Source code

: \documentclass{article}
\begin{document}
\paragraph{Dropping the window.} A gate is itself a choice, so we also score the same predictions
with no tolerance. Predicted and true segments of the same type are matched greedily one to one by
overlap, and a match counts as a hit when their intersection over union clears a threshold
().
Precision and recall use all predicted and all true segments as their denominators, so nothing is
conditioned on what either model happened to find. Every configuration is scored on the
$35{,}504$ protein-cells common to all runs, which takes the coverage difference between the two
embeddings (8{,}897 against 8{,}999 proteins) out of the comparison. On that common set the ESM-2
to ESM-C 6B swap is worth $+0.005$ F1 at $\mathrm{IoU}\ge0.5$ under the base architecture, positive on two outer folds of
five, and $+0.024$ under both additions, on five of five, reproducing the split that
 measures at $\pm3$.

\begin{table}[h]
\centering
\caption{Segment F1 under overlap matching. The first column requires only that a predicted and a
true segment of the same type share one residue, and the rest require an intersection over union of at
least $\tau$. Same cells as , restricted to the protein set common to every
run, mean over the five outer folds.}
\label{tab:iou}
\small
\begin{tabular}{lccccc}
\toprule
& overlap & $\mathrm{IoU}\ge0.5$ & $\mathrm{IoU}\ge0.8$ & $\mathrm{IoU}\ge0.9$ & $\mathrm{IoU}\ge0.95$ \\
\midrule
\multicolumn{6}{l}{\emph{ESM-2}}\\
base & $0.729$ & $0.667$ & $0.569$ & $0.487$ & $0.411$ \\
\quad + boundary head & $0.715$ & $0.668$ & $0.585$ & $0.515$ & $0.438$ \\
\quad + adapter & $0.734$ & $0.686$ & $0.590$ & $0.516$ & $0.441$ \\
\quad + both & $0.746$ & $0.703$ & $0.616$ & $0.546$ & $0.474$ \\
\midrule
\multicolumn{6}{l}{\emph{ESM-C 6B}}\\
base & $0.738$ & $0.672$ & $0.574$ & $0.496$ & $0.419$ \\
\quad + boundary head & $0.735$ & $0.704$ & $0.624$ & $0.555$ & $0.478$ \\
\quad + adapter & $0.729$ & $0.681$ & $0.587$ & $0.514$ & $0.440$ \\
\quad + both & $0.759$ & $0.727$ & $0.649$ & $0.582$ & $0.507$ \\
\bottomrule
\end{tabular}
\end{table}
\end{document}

### [Task objective]
Each line above that includes the word "union" is to be copied.

### [Task response]
overlap, and a match counts as a hit when their intersection over union clears a threshold
true segment of the same type share one residue, and the rest require an intersection over union of at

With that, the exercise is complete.